* **Activity**: Among the entries below, only the lines starting at the one with "200. 10. -1." and ending at the one with "19. **Initial orbital", both included, are to be printed exactly.
Study material below:
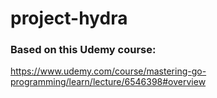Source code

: # project-hydra

### Based on this Udemy course:
https://www.udemy.com/course/mastering-go-programming/learn/lecture/6546398#overview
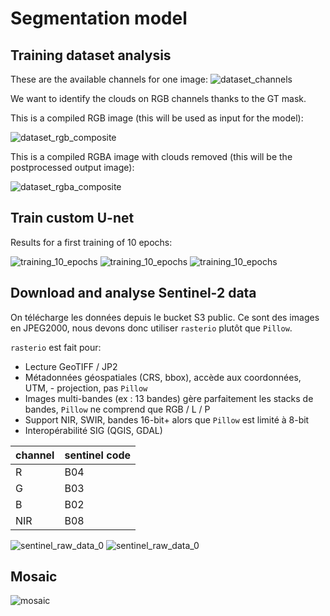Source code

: # Segmentation model

## Training dataset analysis

These are the available channels for one image:
![dataset_channels](images/dataset_channels.png)

We want to identify the clouds on RGB channels thanks to the GT mask.

This is a compiled RGB image (this will be used as input for the model):

![dataset_rgb_composite](images/dataset_rgb_composite.png)

This is a compiled RGBA image with clouds removed (this will be the postprocessed output image):

![dataset_rgba_composite](images/dataset_rgba_composite_alpha_inverted.png)

## Train custom U-net

Results for a first training of 10 epochs:

![training_10_epochs](images/training_10_epochs_0.png)
![training_10_epochs](images/training_10_epochs_1.png)
![training_10_epochs](images/training_10_epochs_2.png)

## Download and analyse Sentinel-2 data

On télécharge les données depuis le bucket S3 public.
Ce sont des images en JPEG2000, nous devons donc utiliser `rasterio` plutôt que `Pillow`.

`rasterio` est fait pour:

- Lecture GeoTIFF / JP2
- Métadonnées géospatiales (CRS, bbox), accède aux coordonnées, UTM, - projection, pas `Pillow`
- Images multi-bandes (ex : 13 bandes) gère parfaitement les stacks de bandes, `Pillow` ne comprend que RGB / L / P
- Support NIR, SWIR, bandes 16-bit+ alors que `Pillow` est limité à 8-bit
- Interopérabilité SIG (QGIS, GDAL)

| channel | sentinel code |
| ------- | ------------- |
| R       | B04           |
| G       | B03           |
| B       | B02           |
| NIR     | B08           |

![sentinel_raw_data_0](images/sentinel_raw_data_0.png)
![sentinel_raw_data_0](images/sentinel_raw_data_1.png)

## Mosaic

![mosaic](images/mosaic.png)
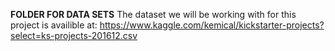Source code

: **FOLDER FOR DATA SETS**
The dataset we will be working with for this project is availible at: https://www.kaggle.com/kemical/kickstarter-projects?select=ks-projects-201612.csv
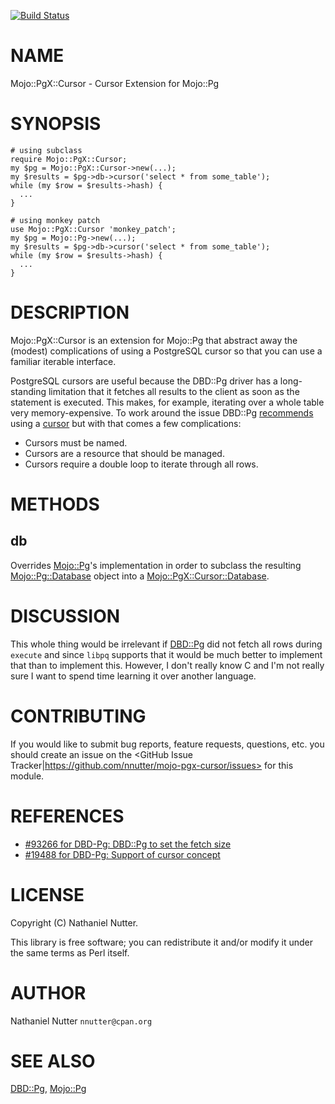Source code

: [![Build Status](https://travis-ci.org/nnutter/mojo-pgx-cursor.svg?branch=master)](https://travis-ci.org/nnutter/mojo-pgx-cursor)
# NAME

Mojo::PgX::Cursor - Cursor Extension for Mojo::Pg

# SYNOPSIS

    # using subclass
    require Mojo::PgX::Cursor;
    my $pg = Mojo::PgX::Cursor->new(...);
    my $results = $pg->db->cursor('select * from some_table');
    while (my $row = $results->hash) {
      ...
    }

    # using monkey patch
    use Mojo::PgX::Cursor 'monkey_patch';
    my $pg = Mojo::Pg->new(...);
    my $results = $pg->db->cursor('select * from some_table');
    while (my $row = $results->hash) {
      ...
    }

# DESCRIPTION

Mojo::PgX::Cursor is an extension for Mojo::Pg that abstract away the (modest)
complications of using a PostgreSQL cursor so that you can use a familiar
iterable interface.

PostgreSQL cursors are useful because the DBD::Pg driver has a long-standing
limitation that it fetches all results to the client as soon as the statement
is executed.  This makes, for example, iterating over a whole table very
memory-expensive.  To work around the issue DBD::Pg
[recommends](https://metacpan.org/pod/DBD::Pg#Cursors) using a
[cursor](http://www.postgresql.org/docs/current/static/plpgsql-cursors.html) but
with that comes a few complications:

- Cursors must be named.
- Cursors are a resource that should be managed.
- Cursors require a double loop to iterate through all rows.

# METHODS

## db

Overrides [Mojo::Pg](https://metacpan.org/pod/Mojo::Pg)'s implementation in order to subclass the resulting
[Mojo::Pg::Database](https://metacpan.org/pod/Mojo::Pg::Database) object into a [Mojo::PgX::Cursor::Database](https://metacpan.org/pod/Mojo::PgX::Cursor::Database).

# DISCUSSION

This whole thing would be irrelevant if [DBD::Pg](https://metacpan.org/pod/DBD::Pg) did not fetch all rows
during `execute` and since `libpq` supports that it would be much better to
implement that than to implement this.  However, I don't really know C and I'm
not really sure I want to spend time learning it over another language.

# CONTRIBUTING

If you would like to submit bug reports, feature requests, questions, etc. you
should create an issue on the <GitHub Issue
Tracker|https://github.com/nnutter/mojo-pgx-cursor/issues> for this module.

# REFERENCES

- [#93266 for DBD-Pg: DBD::Pg to set the fetch size](https://rt.cpan.org/Public/Bug/Display.html?id=93266)
- [#19488 for DBD-Pg: Support of cursor concept](https://rt.cpan.org/Public/Bug/Display.html?id=19488)

# LICENSE

Copyright (C) Nathaniel Nutter.

This library is free software; you can redistribute it and/or modify
it under the same terms as Perl itself.

# AUTHOR

Nathaniel Nutter `nnutter@cpan.org`

# SEE ALSO

[DBD::Pg](https://metacpan.org/pod/DBD::Pg), [Mojo::Pg](https://metacpan.org/pod/Mojo::Pg)
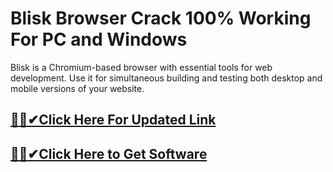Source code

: # Blisk Browser Crack 100% Working For PC and Windows


Blisk is a Chromium-based browser with essential tools for web development. Use it for simultaneous building and testing both desktop and mobile versions of your website.



## [🎉🚀✔Click Here For Updated Link](https://alitech.click/dl/)
 
 
## [🎉🚀✔Click Here to Get Software](https://alitech.click/dl/)
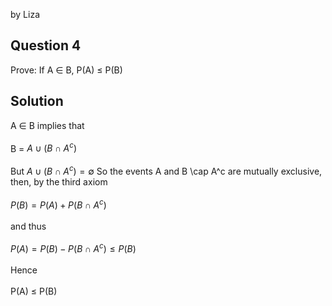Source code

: by Liza

## Question 4
Prove: If A ∈ B, P(A) ≤ P(B)

## Solution
A ∈ B implies that  
<br>
B = $A \cup (B \cap A^c)$  
<br>
But $A \cup (B \cap A^c) = \emptyset$
So the events A and B \cap A^c are mutually exclusive, then, by the third axiom  
<br>
$P(B) =  P(A) + P(B \cap A^c)$  
<br>
and thus  
<br>
$P(A) = P(B) - P(B \cap A^c) ≤ P(B)$  
<br>
Hence   
<br>
P(A) ≤ P(B)
<br>
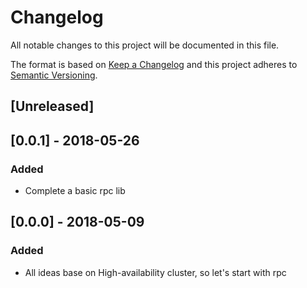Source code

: # Changelog
All notable changes to this project will be documented in this file.

The format is based on [Keep a Changelog](http://keepachangelog.com/en/1.0.0/)
and this project adheres to [Semantic Versioning](http://semver.org/spec/v2.0.0.html).

## [Unreleased]

## [0.0.1] - 2018-05-26
### Added
- Complete a basic rpc lib

## [0.0.0] - 2018-05-09
### Added
- All ideas base on High-availability cluster, so let's start with rpc
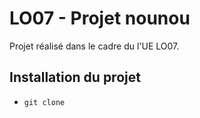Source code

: # LO07 - Projet nounou

Projet réalisé dans le cadre du l'UE LO07.

## Installation du projet

* `git clone `
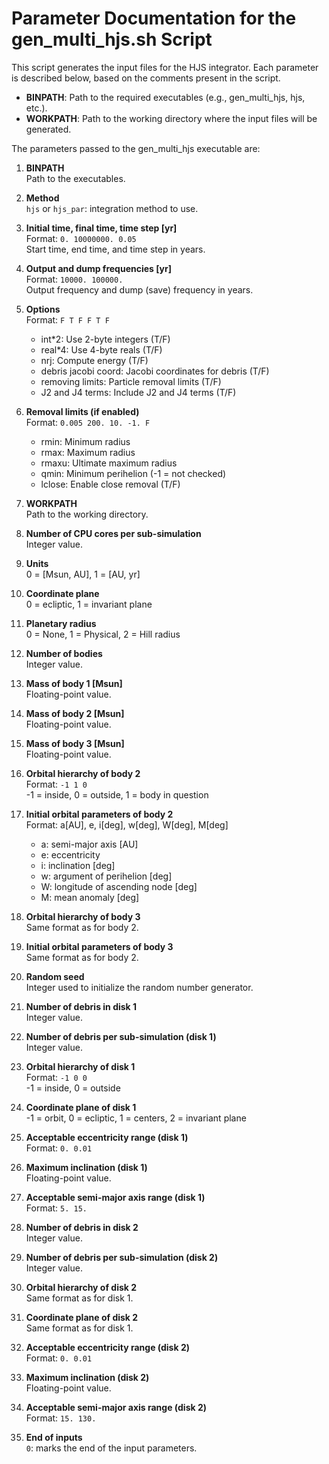 # Parameter Documentation for the gen_multi_hjs.sh Script

This script generates the input files for the HJS integrator. Each parameter is described below, based on the comments present in the script.

- **BINPATH**: Path to the required executables (e.g., gen_multi_hjs, hjs, etc.).
- **WORKPATH**: Path to the working directory where the input files will be generated.

The parameters passed to the gen_multi_hjs executable are:

1. **BINPATH**  
    Path to the executables.

2. **Method**  
    `hjs` or `hjs_par`: integration method to use.

3. **Initial time, final time, time step [yr]**  
    Format: `0. 10000000. 0.05`  
    Start time, end time, and time step in years.

4. **Output and dump frequencies [yr]**  
    Format: `10000. 100000.`  
    Output frequency and dump (save) frequency in years.

5. **Options**  
    Format: `F T F F T F`  
    - int*2: Use 2-byte integers (T/F)
    - real*4: Use 4-byte reals (T/F)
    - nrj: Compute energy (T/F)
    - debris jacobi coord: Jacobi coordinates for debris (T/F)
    - removing limits: Particle removal limits (T/F)
    - J2 and J4 terms: Include J2 and J4 terms (T/F)

6. **Removal limits (if enabled)**  
    Format: `0.005 200. 10. -1. F`  
    - rmin: Minimum radius
    - rmax: Maximum radius
    - rmaxu: Ultimate maximum radius
    - qmin: Minimum perihelion (-1 = not checked)
    - lclose: Enable close removal (T/F)

7. **WORKPATH**  
    Path to the working directory.

8. **Number of CPU cores per sub-simulation**  
    Integer value.

9. **Units**  
    0 = [Msun, AU], 1 = [AU, yr]

10. **Coordinate plane**  
     0 = ecliptic, 1 = invariant plane

11. **Planetary radius**  
     0 = None, 1 = Physical, 2 = Hill radius

12. **Number of bodies**  
     Integer value.

13. **Mass of body 1 [Msun]**  
     Floating-point value.

14. **Mass of body 2 [Msun]**  
     Floating-point value.

15. **Mass of body 3 [Msun]**  
     Floating-point value.

16. **Orbital hierarchy of body 2**  
     Format: `-1 1 0`  
     -1 = inside, 0 = outside, 1 = body in question

17. **Initial orbital parameters of body 2**  
     Format: a[AU], e, i[deg], w[deg], W[deg], M[deg]  
     - a: semi-major axis [AU]
     - e: eccentricity
     - i: inclination [deg]
     - w: argument of perihelion [deg]
     - W: longitude of ascending node [deg]
     - M: mean anomaly [deg]

18. **Orbital hierarchy of body 3**  
     Same format as for body 2.

19. **Initial orbital parameters of body 3**  
     Same format as for body 2.

20. **Random seed**  
     Integer used to initialize the random number generator.

21. **Number of debris in disk 1**  
     Integer value.

22. **Number of debris per sub-simulation (disk 1)**  
     Integer value.

23. **Orbital hierarchy of disk 1**  
     Format: `-1 0 0`  
     -1 = inside, 0 = outside

24. **Coordinate plane of disk 1**  
     -1 = orbit, 0 = ecliptic, 1 = centers, 2 = invariant plane

25. **Acceptable eccentricity range (disk 1)**  
     Format: `0. 0.01`

26. **Maximum inclination (disk 1)**  
     Floating-point value.

27. **Acceptable semi-major axis range (disk 1)**  
     Format: `5. 15.`

28. **Number of debris in disk 2**  
     Integer value.

29. **Number of debris per sub-simulation (disk 2)**  
     Integer value.

30. **Orbital hierarchy of disk 2**  
     Same format as for disk 1.

31. **Coordinate plane of disk 2**  
     Same format as for disk 1.

32. **Acceptable eccentricity range (disk 2)**  
     Format: `0. 0.01`

33. **Maximum inclination (disk 2)**  
     Floating-point value.

34. **Acceptable semi-major axis range (disk 2)**  
     Format: `15. 130.`

35. **End of inputs**  
     `0`: marks the end of the input parameters.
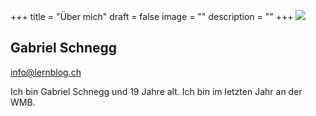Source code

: +++
title = "Über mich"
draft = false
image = ""
description = ""
+++
![](/img/default-author.png)

## Gabriel Schnegg

info@lernblog.ch

Ich bin Gabriel Schnegg und 19 Jahre alt. Ich bin im letzten Jahr an der WMB.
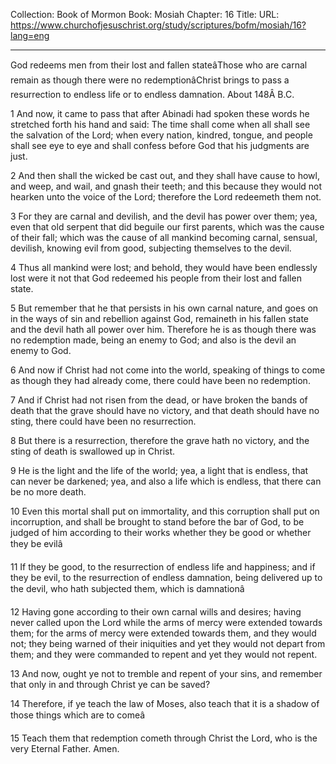 Collection: Book of Mormon
Book: Mosiah
Chapter: 16
Title: 
URL: https://www.churchofjesuschrist.org/study/scriptures/bofm/mosiah/16?lang=eng

---

God redeems men from their lost and fallen stateâThose who are carnal remain as though there were no redemptionâChrist brings to pass a resurrection to endless life or to endless damnation. About 148Â B.C.

1 And now, it came to pass that after Abinadi had spoken these words he stretched forth his hand and said: The time shall come when all shall see the salvation of the Lord; when every nation, kindred, tongue, and people shall see eye to eye and shall confess before God that his judgments are just.

2 And then shall the wicked be cast out, and they shall have cause to howl, and weep, and wail, and gnash their teeth; and this because they would not hearken unto the voice of the Lord; therefore the Lord redeemeth them not.

3 For they are carnal and devilish, and the devil has power over them; yea, even that old serpent that did beguile our first parents, which was the cause of their fall; which was the cause of all mankind becoming carnal, sensual, devilish, knowing evil from good, subjecting themselves to the devil.

4 Thus all mankind were lost; and behold, they would have been endlessly lost were it not that God redeemed his people from their lost and fallen state.

5 But remember that he that persists in his own carnal nature, and goes on in the ways of sin and rebellion against God, remaineth in his fallen state and the devil hath all power over him. Therefore he is as though there was no redemption made, being an enemy to God; and also is the devil an enemy to God.

6 And now if Christ had not come into the world, speaking of things to come as though they had already come, there could have been no redemption.

7 And if Christ had not risen from the dead, or have broken the bands of death that the grave should have no victory, and that death should have no sting, there could have been no resurrection.

8 But there is a resurrection, therefore the grave hath no victory, and the sting of death is swallowed up in Christ.

9 He is the light and the life of the world; yea, a light that is endless, that can never be darkened; yea, and also a life which is endless, that there can be no more death.

10 Even this mortal shall put on immortality, and this corruption shall put on incorruption, and shall be brought to stand before the bar of God, to be judged of him according to their works whether they be good or whether they be evilâ

11 If they be good, to the resurrection of endless life and happiness; and if they be evil, to the resurrection of endless damnation, being delivered up to the devil, who hath subjected them, which is damnationâ

12 Having gone according to their own carnal wills and desires; having never called upon the Lord while the arms of mercy were extended towards them; for the arms of mercy were extended towards them, and they would not; they being warned of their iniquities and yet they would not depart from them; and they were commanded to repent and yet they would not repent.

13 And now, ought ye not to tremble and repent of your sins, and remember that only in and through Christ ye can be saved?

14 Therefore, if ye teach the law of Moses, also teach that it is a shadow of those things which are to comeâ

15 Teach them that redemption cometh through Christ the Lord, who is the very Eternal Father. Amen.
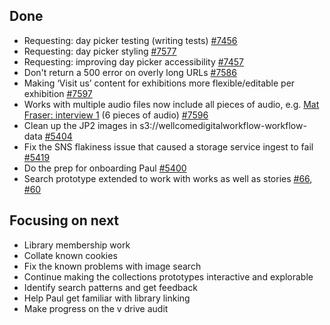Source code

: ## Done
-	Requesting: day picker testing (writing tests) [#7456](https://github.com/wellcomecollection/wellcomecollection.org/issues/7456)
-	Requesting: day picker styling [#7577](https://github.com/wellcomecollection/wellcomecollection.org/issues/7577)
-	Requesting: improving day picker accessibility [#7457](https://github.com/wellcomecollection/wellcomecollection.org/issues/7457)
-	Don't return a 500 error on overly long URLs [#7586](https://github.com/wellcomecollection/wellcomecollection.org/issues/7586)
-	Making ‘Visit us’ content for exhibitions more flexible/editable per exhibition [#7597](https://github.com/wellcomecollection/wellcomecollection.org/issues/7597)
-	Works with multiple audio files now include all pieces of audio, e.g. [Mat Fraser: interview 1](https://wellcomecollection.org/works/b4tj49m4) (6 pieces of audio) [#7596](https://github.com/wellcomecollection/wellcomecollection.org/issues/7596)
-	Clean up the JP2 images in s3://wellcomedigitalworkflow-workflow-data [#5404](https://github.com/wellcomecollection/platform/issues/5404)
-	Fix the SNS flakiness issue that caused a storage service ingest to fail [#5419](https://github.com/wellcomecollection/platform/issues/5419)
-	Do the prep for onboarding Paul [#5400](https://github.com/wellcomecollection/platform/issues/5400)
-	Search prototype extended to work with works as well as stories [#66](https://github.com/wellcomecollection/knowledge-graph/issues/66), [#60](https://github.com/wellcomecollection/knowledge-graph/issues/60)


## Focusing on next
- Library membership work
- Collate known cookies
- Fix the known problems with image search
- Continue making the collections prototypes interactive and explorable
-	Identify search patterns and get feedback
-	Help Paul get familiar with library linking
-	Make progress on the v drive audit
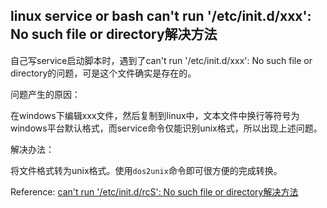 ## linux service or bash can't run '/etc/init.d/xxx': No such file or directory解决方法

自己写service启动脚本时，遇到了can't run '/etc/init.d/xxx': No such file or directory的问题，可是这个文件确实是存在的。

问题产生的原因：

在windows下编辑xxx文件，然后复制到linux中，文本文件中换行等符号为windows平台默认格式，而service命令仅能识别unix格式，所以出现上述问题。


解决办法：

将文件格式转为unix格式。使用`dos2unix`命令即可很方便的完成转换。

Reference:
[can't run '/etc/init.d/rcS': No such file or directory解决方法](http://blog.csdn.net/yuanzhi7/article/details/64923842)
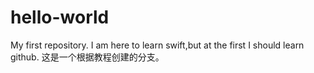 # hello-world
My first repository.
I am here to learn swift,but at the first I should learn github.
这是一个根据教程创建的分支。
End of Study material.
* **Result of this task**:
    Format: `0.005 200. 10. -1. F`  
    - rmin: Minimum radius
    - rmax: Maximum radius
    - rmaxu: Ultimate maximum radius
    - qmin: Minimum perihelion (-1 = not checked)
    - lclose: Enable close removal (T/F)

7. **WORKPATH**  
    Path to the working directory.

8. **Number of CPU cores per sub-simulation**  
    Integer value.

9. **Units**  
    0 = [Msun, AU], 1 = [AU, yr]

10. **Coordinate plane**  
     0 = ecliptic, 1 = invariant plane

11. **Planetary radius**  
     0 = None, 1 = Physical, 2 = Hill radius

12. **Number of bodies**  
     Integer value.

13. **Mass of body 1 [Msun]**  
     Floating-point value.

14. **Mass of body 2 [Msun]**  
     Floating-point value.

15. **Mass of body 3 [Msun]**  
     Floating-point value.

16. **Orbital hierarchy of body 2**  
     Format: `-1 1 0`  
     -1 = inside, 0 = outside, 1 = body in question

17. **Initial orbital parameters of body 2**  
     Format: a[AU], e, i[deg], w[deg], W[deg], M[deg]  
     - a: semi-major axis [AU]
     - e: eccentricity
     - i: inclination [deg]
     - w: argument of perihelion [deg]
     - W: longitude of ascending node [deg]
     - M: mean anomaly [deg]

18. **Orbital hierarchy of body 3**  
     Same format as for body 2.

19. **Initial orbital parameters of body 3**  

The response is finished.